**** Provided records

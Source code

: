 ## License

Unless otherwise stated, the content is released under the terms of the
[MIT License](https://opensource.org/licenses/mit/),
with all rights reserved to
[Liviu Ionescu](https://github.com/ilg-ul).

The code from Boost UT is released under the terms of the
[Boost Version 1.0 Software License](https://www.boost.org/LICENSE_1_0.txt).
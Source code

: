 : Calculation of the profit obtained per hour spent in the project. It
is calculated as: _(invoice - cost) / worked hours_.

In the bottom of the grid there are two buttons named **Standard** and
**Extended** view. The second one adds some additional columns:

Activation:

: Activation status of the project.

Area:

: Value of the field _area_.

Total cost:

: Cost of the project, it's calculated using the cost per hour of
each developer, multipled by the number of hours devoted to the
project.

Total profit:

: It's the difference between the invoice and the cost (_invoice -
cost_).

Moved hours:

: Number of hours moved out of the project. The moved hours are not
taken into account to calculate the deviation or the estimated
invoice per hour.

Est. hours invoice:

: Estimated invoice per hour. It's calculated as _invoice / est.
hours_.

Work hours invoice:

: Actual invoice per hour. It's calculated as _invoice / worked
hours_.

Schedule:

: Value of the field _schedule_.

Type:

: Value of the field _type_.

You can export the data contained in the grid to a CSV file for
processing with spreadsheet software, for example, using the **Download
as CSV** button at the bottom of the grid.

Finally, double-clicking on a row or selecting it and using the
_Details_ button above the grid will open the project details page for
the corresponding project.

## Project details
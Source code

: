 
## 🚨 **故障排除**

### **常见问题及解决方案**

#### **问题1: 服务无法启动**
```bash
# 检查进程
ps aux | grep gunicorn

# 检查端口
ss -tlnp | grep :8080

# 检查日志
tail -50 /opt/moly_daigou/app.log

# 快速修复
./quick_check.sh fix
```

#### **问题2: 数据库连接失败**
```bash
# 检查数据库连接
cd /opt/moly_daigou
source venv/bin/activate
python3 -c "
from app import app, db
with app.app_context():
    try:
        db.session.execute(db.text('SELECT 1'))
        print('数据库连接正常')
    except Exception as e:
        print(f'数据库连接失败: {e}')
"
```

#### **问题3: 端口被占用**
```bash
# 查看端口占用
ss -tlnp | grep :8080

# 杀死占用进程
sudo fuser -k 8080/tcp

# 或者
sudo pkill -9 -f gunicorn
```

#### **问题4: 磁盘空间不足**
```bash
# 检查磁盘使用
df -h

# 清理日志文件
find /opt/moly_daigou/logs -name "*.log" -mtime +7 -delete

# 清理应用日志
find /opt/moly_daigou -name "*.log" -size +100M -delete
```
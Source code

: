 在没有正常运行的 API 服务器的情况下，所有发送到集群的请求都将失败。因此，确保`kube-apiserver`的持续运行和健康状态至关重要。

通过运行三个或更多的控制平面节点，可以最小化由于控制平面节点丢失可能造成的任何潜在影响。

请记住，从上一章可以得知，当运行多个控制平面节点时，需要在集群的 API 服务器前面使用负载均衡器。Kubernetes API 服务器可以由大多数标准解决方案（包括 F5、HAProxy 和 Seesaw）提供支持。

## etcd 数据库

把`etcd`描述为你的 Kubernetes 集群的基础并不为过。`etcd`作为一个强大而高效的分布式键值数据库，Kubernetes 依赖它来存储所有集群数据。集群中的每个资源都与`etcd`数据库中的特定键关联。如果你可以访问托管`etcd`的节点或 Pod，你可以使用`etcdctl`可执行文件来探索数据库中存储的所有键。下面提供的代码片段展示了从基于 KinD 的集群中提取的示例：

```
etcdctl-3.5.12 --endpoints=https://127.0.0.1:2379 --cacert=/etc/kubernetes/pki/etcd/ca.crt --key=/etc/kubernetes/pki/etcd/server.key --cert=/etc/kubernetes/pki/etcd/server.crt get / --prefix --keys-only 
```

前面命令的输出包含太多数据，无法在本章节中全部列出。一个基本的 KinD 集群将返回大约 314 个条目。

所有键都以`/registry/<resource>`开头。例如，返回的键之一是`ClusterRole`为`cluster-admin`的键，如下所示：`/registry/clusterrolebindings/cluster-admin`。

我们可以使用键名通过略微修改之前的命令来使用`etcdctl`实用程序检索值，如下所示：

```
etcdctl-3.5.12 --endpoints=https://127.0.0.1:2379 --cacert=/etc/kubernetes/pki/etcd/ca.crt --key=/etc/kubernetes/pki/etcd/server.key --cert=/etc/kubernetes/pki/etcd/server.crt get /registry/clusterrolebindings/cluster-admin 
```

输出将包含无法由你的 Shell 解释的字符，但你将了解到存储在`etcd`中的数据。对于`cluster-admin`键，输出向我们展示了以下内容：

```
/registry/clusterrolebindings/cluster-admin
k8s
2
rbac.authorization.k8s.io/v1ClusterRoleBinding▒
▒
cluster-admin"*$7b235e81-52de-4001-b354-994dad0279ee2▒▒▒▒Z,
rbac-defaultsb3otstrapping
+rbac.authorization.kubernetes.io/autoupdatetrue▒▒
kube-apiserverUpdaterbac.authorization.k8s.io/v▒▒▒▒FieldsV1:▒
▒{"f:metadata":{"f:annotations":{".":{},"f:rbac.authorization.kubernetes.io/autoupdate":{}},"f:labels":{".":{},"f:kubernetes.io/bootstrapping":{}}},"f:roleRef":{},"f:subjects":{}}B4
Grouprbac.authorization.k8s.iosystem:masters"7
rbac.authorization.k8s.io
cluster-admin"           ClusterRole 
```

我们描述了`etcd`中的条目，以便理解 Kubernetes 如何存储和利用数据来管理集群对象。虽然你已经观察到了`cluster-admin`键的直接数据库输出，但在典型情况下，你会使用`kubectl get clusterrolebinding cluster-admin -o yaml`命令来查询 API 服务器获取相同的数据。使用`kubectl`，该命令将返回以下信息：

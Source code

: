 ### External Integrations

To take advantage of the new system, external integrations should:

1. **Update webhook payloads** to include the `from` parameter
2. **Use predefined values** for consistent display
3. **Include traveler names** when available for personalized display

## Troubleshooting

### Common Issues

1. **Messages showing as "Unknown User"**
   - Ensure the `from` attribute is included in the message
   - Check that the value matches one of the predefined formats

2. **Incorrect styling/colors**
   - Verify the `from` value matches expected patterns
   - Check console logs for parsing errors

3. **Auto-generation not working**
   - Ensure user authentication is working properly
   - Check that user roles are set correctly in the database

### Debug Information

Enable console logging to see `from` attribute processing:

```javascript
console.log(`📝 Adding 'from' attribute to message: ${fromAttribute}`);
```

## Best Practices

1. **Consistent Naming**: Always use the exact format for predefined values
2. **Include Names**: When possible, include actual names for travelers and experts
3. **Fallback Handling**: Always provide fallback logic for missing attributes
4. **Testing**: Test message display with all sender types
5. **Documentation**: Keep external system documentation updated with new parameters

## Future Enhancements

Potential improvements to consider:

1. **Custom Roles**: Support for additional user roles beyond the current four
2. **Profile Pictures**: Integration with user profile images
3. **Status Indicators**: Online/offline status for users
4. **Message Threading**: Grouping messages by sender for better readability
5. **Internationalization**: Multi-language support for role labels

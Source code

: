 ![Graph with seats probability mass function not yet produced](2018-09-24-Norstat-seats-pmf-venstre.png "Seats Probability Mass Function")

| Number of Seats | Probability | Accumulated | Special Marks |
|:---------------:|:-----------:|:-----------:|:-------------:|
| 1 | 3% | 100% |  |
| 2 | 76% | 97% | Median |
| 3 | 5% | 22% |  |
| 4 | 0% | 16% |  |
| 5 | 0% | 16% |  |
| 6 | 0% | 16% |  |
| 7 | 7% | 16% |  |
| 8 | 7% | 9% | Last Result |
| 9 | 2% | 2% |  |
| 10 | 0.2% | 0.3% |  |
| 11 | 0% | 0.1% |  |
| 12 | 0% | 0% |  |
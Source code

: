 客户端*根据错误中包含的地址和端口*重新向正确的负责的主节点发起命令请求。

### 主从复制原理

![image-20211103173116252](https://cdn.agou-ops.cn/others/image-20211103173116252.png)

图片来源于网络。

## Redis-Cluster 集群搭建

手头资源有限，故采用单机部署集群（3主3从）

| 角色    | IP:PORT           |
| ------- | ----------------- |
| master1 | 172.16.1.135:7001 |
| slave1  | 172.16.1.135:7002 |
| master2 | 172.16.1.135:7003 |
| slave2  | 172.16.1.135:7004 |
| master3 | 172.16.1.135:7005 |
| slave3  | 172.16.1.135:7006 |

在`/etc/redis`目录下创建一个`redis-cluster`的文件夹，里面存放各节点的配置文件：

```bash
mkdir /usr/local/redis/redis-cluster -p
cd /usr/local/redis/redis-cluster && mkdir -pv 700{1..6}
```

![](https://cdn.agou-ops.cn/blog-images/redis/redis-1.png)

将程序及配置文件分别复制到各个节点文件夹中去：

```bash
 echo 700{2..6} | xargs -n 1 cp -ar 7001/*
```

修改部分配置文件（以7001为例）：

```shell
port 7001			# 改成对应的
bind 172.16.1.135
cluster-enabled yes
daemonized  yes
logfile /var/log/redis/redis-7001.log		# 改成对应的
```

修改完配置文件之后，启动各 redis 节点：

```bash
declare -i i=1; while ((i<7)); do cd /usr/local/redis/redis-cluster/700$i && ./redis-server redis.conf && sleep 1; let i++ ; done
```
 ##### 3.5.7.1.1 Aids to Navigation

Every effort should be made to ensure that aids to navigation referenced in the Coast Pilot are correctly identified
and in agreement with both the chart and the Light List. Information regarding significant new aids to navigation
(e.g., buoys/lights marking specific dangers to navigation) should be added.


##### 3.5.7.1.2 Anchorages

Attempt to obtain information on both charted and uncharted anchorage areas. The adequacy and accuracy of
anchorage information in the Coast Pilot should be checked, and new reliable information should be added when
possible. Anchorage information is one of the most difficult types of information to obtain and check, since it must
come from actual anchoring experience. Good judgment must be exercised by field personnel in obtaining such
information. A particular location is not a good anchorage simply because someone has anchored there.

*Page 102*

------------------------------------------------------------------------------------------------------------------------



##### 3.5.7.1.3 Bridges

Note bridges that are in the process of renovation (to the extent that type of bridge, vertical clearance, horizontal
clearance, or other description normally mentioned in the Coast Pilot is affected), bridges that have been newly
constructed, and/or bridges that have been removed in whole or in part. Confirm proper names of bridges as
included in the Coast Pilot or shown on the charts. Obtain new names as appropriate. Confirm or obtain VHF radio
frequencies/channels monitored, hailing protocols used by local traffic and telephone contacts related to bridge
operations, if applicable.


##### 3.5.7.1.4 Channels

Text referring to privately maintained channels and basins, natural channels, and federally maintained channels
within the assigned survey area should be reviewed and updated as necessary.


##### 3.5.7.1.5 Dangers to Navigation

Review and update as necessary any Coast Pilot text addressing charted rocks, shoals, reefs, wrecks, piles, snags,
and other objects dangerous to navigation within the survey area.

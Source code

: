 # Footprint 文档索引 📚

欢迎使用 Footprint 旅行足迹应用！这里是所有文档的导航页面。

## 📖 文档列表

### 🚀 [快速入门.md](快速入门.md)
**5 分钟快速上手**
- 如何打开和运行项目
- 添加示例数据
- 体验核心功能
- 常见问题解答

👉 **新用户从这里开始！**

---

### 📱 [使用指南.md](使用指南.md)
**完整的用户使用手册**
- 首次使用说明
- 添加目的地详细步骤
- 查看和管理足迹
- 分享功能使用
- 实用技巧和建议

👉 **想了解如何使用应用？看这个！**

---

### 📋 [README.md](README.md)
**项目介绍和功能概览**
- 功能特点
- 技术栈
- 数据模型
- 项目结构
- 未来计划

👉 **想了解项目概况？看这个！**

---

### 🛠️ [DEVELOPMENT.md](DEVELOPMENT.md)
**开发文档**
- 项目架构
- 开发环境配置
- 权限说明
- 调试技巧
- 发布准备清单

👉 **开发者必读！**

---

********

### About this exercise
Count every line of the records above in which the string "Coast" appears. The number alone is to be given.

### Task output
5